土日は部活(テニス)のインターハイの県予選だった。

土曜は雨の中、びしゃびしゃになりながらの試合。10時過ぎに土砂降りになり1時間弱の中断。コロナ禍だというのに、ごった返しの会場では避難場所もなく、傘をさして立ったまま待機。

仙台育英高校の須江監督の「青春って、すごく密」ではないが、これって「確実に」って感じである。

やっと再開した試合の最中に再び土砂降りの雨で再中断。靴の中はぐちょぐちょ。それでも一回戦だけは何としても終えたいという主催者の意向で、30分ほどして再開。でも、結局2回戦以降は一週間後に延期となった。

今はオムニコート(人工芝のコート)なので、雨でもとにかく集合し、雨の合間を縫っても試合を進めるのが普通になった。
何年か前には、雨の中、朝集合し、そのままひどい降りで何も試合が出来ぬまま、お昼に解散、などということもあった。

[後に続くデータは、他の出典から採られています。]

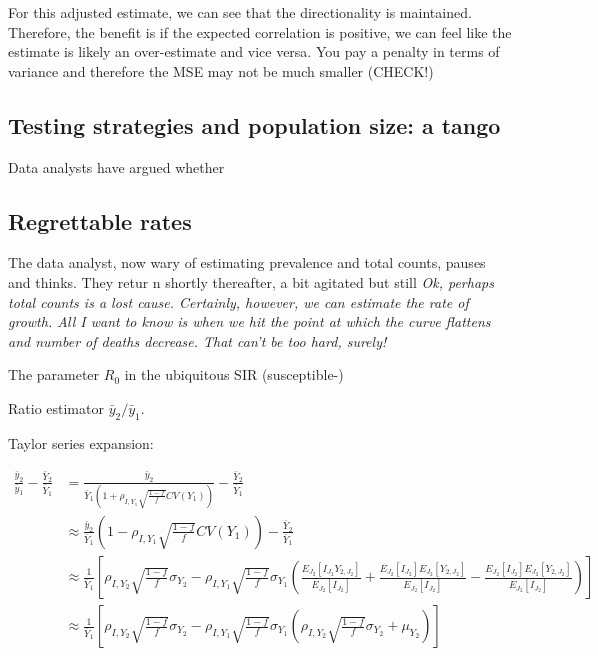 \documentclass[12pt]{article}
\numberwithin{equation}{section}
\theoremstyle{plain}
\begin{document}
For this adjusted estimate, we can see that the directionality is maintained.  Therefore, the benefit is if the expected correlation is positive, we can feel like the estimate is likely an over-estimate and vice versa.  You pay a penalty in terms of variance and therefore the MSE may not be much smaller (CHECK!)


\subsection{Testing strategies and population size: a tango}

Data analysts have argued whether

\subsection{Regrettable rates}

The data analyst, now wary of estimating prevalence and total counts, pauses and thinks.  They retur  n shortly thereafter, a bit agitated but still  \emph{Ok, perhaps total counts is a lost cause. Certainly, however, we can estimate the rate of growth.  All I want to know is when we hit the point at which the curve flattens and number of deaths decrease.  That can't be too hard, surely!}

The parameter $R_0$ in the ubiquitous SIR (susceptible-)

Ratio estimator $\bar y_2/ \bar y_1$.

Taylor series expansion:

$$
\begin{aligned}
\frac{\bar y_2}{\bar y_1} - \frac{\bar Y_2}{\bar Y_1}
&= \frac{\bar y_2}{\bar Y_1  \left(1 + \rho_{I,Y_1} \sqrt{\frac{1-f}{f}} CV (Y_1) \right) } - \frac{\bar Y_2}{\bar Y_1}  \\
&\approx \frac{\bar y_2}{\bar Y_1} \left(1 - \rho_{I,Y_1} \sqrt{\frac{1-f}{f}} CV (Y_1) \right) - \frac{\bar Y_2}{\bar Y_1} \\
&\approx \frac{1}{\bar Y_1} \left[ \rho_{I, Y_2} \sqrt{\frac{1-f}{f}} \sigma_{Y_2} - \rho_{I, Y_1} \sqrt{\frac{1-f}{f}} \sigma_{Y_1}
\left( \frac{E_{J_2} [ I_{J_2} Y_{2,J_2} ]}{E_{J_2} [ I_{J_2} ]} + \frac{E_{J_2} [ I_{J_2} ] E_{J_2} [ Y_{2,J_2} ]}{E_{J_2} [ I_{J_2} ]} - \frac{E_{J_2} [ I_{J_2} ] E_{J_2} [ Y_{2,J_2} ]}{E_{J_2} [ I_{J_2} ]} \right) \right] \\
&\approx \frac{1}{\bar Y_1} \left[ \rho_{I, Y_2} \sqrt{\frac{1-f}{f}} \sigma_{Y_2} - \rho_{I, Y_1} \sqrt{\frac{1-f}{f}} \sigma_{Y_1}
\left( \rho_{I, Y_2} \sqrt{\frac{1-f}{f}} \sigma_{Y_2} + \mu_{Y_2} \right) \right]
\end{aligned}
$$
\end{document}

便利になれば必ずそれにまつわる不便が生まれるということになるのかもしれない。雨に濡れながら「もういいよ。今日は諦めようよ」と思ってしまう。昔はクレーコート(土のコート)しかなかったから、雨が降れば「仕方がない」と諦めがついたのだが、諦めを許してくれない。

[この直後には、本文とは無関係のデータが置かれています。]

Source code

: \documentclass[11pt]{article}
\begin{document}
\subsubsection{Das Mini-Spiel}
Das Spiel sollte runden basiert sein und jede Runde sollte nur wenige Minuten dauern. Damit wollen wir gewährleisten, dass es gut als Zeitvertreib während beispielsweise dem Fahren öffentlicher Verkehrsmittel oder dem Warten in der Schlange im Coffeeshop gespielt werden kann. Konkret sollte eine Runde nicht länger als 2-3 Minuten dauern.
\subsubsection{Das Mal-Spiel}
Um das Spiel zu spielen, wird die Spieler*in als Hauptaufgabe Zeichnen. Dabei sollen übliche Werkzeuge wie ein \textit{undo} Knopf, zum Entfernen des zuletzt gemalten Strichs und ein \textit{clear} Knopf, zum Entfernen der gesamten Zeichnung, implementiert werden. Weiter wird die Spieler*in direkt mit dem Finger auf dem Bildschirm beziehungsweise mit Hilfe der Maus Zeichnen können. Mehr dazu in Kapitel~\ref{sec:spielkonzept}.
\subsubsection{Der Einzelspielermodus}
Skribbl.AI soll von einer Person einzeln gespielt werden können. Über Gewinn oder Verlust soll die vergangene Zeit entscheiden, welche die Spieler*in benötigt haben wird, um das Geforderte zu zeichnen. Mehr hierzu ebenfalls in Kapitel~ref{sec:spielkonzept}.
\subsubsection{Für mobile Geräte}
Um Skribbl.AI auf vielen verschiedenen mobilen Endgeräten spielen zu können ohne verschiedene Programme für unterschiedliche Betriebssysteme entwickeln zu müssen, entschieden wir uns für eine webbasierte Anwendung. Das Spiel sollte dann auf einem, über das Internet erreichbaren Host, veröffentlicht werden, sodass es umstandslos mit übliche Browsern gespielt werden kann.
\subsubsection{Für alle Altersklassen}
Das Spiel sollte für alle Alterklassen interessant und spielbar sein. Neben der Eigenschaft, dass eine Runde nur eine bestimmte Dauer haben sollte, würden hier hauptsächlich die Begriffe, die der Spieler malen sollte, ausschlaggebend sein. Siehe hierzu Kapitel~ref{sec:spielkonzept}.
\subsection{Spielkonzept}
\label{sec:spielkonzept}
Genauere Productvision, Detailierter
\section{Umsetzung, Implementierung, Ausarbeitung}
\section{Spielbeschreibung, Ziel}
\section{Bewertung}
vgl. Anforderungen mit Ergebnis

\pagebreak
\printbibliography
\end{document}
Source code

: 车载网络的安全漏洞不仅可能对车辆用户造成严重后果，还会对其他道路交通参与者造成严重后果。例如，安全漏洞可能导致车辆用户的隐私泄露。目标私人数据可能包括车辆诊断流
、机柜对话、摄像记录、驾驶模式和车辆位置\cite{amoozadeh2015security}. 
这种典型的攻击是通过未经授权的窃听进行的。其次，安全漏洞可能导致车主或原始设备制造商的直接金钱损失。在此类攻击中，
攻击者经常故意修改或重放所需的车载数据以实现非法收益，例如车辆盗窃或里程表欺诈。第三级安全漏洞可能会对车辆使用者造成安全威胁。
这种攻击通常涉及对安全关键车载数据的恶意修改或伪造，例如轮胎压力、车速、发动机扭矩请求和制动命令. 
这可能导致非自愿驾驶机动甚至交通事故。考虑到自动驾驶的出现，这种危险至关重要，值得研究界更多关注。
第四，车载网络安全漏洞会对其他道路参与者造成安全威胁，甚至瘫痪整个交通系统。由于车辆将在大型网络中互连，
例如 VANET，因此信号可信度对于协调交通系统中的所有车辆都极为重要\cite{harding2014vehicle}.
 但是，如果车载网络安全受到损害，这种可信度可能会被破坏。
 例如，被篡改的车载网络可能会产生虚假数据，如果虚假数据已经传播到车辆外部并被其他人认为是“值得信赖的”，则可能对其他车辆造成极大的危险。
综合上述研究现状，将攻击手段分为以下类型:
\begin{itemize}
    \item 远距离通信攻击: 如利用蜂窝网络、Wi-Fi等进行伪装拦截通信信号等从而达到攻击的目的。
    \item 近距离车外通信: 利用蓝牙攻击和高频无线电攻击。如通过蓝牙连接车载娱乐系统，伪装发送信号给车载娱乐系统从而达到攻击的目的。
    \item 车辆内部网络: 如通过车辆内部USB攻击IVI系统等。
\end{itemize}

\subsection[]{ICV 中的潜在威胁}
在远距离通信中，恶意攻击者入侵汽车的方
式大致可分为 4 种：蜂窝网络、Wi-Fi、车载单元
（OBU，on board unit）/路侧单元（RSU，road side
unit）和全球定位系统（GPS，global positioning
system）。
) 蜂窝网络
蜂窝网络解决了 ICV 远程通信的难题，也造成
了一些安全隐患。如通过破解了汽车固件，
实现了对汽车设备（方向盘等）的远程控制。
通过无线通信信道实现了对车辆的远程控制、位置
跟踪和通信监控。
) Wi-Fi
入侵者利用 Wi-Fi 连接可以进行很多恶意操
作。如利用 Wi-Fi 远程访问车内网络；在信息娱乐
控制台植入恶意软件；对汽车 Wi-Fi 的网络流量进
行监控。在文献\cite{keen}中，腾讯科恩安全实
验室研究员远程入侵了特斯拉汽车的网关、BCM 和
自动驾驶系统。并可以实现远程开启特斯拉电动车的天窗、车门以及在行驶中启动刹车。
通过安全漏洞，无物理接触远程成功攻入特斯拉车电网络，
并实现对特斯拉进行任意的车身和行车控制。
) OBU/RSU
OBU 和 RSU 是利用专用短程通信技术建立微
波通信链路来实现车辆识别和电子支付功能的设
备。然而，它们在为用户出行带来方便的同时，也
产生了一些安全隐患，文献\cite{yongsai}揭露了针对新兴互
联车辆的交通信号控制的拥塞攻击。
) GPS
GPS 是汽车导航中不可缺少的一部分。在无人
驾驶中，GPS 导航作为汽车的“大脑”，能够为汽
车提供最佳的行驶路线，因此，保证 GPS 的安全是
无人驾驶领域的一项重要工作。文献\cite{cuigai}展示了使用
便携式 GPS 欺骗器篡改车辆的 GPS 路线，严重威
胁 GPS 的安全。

豚でもない(ん?「とんでもない」をダジャレてみた)飛躍と思われるかもしれないが、「晴耕雨読」という言葉が文明の進歩(人工芝)によって、失われつつあるということになるかもしれない(笑)と、雨に打たれながら思ってみた。

(川柳):豚だって昼寝がしたい雨の午後

翌日の日曜日は、打って変わって、初夏の陽が照り付ける「暑さ」。
この寒暖差が老体にはこたえる。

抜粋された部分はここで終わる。